→ Task item
Only the lines from the one containing "- [ ] Icon displays correctly" through the one containing "Нормализация базы данных" should be printed, exactly as they appear below, with both ends included.

(Data excerpts)
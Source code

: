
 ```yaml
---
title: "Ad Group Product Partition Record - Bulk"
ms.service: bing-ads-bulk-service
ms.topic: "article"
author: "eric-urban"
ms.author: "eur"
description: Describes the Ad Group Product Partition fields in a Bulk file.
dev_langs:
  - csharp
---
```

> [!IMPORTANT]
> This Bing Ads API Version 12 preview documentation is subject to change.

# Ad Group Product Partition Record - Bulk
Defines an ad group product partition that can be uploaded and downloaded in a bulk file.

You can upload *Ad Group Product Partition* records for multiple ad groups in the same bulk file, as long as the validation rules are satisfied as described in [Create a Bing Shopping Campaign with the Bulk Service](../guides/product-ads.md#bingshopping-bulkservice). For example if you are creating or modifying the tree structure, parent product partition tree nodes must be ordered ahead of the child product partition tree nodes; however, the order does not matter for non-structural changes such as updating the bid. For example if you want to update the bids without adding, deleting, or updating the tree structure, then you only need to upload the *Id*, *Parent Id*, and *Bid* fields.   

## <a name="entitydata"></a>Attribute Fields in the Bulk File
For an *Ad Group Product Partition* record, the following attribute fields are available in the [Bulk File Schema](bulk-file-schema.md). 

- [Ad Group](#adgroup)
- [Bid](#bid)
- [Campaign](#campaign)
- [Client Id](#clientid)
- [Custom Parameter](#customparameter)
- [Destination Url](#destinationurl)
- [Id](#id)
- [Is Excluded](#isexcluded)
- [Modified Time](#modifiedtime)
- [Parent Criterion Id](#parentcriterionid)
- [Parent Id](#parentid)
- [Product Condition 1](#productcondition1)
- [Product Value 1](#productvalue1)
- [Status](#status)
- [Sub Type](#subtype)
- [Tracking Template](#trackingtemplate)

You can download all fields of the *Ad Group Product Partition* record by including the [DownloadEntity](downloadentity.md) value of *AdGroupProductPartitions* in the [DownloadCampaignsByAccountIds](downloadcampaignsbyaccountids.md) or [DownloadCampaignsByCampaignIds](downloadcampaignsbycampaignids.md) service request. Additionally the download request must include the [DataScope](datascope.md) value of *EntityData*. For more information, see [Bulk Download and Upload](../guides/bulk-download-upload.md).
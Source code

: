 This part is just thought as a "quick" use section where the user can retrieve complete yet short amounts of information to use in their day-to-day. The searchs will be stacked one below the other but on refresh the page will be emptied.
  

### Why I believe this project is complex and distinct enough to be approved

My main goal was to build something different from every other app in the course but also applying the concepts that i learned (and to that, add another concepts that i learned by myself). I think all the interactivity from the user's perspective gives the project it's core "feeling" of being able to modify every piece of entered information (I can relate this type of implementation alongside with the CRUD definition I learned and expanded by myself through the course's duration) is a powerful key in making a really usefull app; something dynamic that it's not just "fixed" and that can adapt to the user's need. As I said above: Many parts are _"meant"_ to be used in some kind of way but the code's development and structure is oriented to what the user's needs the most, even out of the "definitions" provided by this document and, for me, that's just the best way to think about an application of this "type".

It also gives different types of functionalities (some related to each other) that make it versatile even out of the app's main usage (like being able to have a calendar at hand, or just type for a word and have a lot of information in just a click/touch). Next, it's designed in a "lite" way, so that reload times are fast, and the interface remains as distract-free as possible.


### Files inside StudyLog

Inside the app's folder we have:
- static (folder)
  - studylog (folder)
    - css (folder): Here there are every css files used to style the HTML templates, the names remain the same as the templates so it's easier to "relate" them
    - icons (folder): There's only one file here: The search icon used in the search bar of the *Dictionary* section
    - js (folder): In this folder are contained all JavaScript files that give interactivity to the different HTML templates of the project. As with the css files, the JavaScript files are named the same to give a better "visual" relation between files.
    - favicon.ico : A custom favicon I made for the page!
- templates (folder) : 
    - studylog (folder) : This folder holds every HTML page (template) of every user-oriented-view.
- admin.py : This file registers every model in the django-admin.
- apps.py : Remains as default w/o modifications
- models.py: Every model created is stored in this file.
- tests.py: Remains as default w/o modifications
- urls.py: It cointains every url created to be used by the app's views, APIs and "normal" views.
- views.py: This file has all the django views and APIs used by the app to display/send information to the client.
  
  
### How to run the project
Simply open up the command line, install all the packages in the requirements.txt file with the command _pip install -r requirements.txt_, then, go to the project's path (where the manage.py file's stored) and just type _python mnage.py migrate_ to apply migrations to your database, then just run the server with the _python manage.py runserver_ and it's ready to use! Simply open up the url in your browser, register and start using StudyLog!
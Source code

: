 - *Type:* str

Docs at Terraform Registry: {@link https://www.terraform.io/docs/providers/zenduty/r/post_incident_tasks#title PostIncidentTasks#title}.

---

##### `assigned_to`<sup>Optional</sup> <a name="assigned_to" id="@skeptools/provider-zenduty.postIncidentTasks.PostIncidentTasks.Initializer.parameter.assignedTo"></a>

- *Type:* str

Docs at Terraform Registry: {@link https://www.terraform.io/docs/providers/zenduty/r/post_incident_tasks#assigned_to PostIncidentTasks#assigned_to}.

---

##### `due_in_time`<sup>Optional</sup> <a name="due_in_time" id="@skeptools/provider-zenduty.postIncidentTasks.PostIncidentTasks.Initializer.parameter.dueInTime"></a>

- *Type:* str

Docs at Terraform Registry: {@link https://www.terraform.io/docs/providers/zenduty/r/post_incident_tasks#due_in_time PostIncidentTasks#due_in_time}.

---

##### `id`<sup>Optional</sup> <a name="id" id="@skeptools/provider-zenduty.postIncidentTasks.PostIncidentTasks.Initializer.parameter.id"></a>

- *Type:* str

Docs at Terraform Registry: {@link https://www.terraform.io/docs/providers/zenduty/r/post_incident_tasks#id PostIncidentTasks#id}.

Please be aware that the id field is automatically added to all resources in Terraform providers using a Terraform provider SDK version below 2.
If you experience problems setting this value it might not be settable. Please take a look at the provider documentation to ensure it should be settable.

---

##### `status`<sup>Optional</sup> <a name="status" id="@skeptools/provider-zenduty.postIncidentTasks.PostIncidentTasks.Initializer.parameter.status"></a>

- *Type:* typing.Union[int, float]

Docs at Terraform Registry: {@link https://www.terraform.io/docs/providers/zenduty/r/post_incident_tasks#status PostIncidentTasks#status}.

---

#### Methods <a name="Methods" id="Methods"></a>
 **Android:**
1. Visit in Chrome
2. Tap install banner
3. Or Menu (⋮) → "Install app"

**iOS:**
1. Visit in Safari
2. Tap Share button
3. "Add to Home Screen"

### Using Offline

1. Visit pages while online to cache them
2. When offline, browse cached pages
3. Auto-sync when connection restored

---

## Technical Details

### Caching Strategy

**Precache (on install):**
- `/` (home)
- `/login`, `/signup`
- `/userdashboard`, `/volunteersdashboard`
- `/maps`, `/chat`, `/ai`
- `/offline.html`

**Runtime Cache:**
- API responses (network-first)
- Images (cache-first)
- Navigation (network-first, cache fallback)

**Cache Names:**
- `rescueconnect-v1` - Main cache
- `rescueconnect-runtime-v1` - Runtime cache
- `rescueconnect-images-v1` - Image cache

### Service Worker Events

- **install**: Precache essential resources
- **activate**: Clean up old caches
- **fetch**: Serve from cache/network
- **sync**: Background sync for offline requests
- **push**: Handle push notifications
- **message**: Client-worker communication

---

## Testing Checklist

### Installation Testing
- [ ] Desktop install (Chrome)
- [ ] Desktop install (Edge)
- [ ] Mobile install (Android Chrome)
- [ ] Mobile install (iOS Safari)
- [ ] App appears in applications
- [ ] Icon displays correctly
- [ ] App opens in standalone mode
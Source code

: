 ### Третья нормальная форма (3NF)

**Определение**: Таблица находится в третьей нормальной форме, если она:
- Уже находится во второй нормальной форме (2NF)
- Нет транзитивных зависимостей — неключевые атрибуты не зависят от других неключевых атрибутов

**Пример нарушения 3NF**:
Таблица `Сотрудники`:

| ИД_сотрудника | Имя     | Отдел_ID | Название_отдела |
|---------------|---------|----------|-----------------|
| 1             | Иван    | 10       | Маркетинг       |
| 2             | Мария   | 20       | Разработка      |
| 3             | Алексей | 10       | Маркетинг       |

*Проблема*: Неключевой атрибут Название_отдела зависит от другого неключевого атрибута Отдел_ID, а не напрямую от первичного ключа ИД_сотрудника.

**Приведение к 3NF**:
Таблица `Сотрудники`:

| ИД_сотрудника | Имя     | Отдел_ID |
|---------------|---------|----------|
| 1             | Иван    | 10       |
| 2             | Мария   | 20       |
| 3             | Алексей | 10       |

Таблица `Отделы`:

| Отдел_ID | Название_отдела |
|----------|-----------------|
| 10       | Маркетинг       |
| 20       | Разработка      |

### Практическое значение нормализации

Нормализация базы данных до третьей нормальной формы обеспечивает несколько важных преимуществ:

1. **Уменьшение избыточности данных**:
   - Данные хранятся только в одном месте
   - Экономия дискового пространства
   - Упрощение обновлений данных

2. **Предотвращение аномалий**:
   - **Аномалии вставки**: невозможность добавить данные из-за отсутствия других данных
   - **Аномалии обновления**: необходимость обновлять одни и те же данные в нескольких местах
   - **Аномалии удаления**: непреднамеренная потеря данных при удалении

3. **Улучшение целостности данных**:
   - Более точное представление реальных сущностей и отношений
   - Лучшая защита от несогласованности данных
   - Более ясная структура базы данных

→ Exercise response
- [ ] Icon displays correctly
- [ ] App opens in standalone mode
Source code

: ### Третья нормальная форма (3NF)

**Определение**: Таблица находится в третьей нормальной форме, если она:
- Уже находится во второй нормальной форме (2NF)
- Нет транзитивных зависимостей — неключевые атрибуты не зависят от других неключевых атрибутов

**Пример нарушения 3NF**:
Таблица `Сотрудники`:

| ИД_сотрудника | Имя     | Отдел_ID | Название_отдела |
|---------------|---------|----------|-----------------|
| 1             | Иван    | 10       | Маркетинг       |
| 2             | Мария   | 20       | Разработка      |
| 3             | Алексей | 10       | Маркетинг       |

*Проблема*: Неключевой атрибут Название_отдела зависит от другого неключевого атрибута Отдел_ID, а не напрямую от первичного ключа ИД_сотрудника.

**Приведение к 3NF**:
Таблица `Сотрудники`:

| ИД_сотрудника | Имя     | Отдел_ID |
|---------------|---------|----------|
| 1             | Иван    | 10       |
| 2             | Мария   | 20       |
| 3             | Алексей | 10       |

Таблица `Отделы`:

| Отдел_ID | Название_отдела |
|----------|-----------------|
| 10       | Маркетинг       |
| 20       | Разработка      |

### Практическое значение нормализации

Нормализация базы данных до третьей нормальной формы обеспечивает несколько важных преимуществ:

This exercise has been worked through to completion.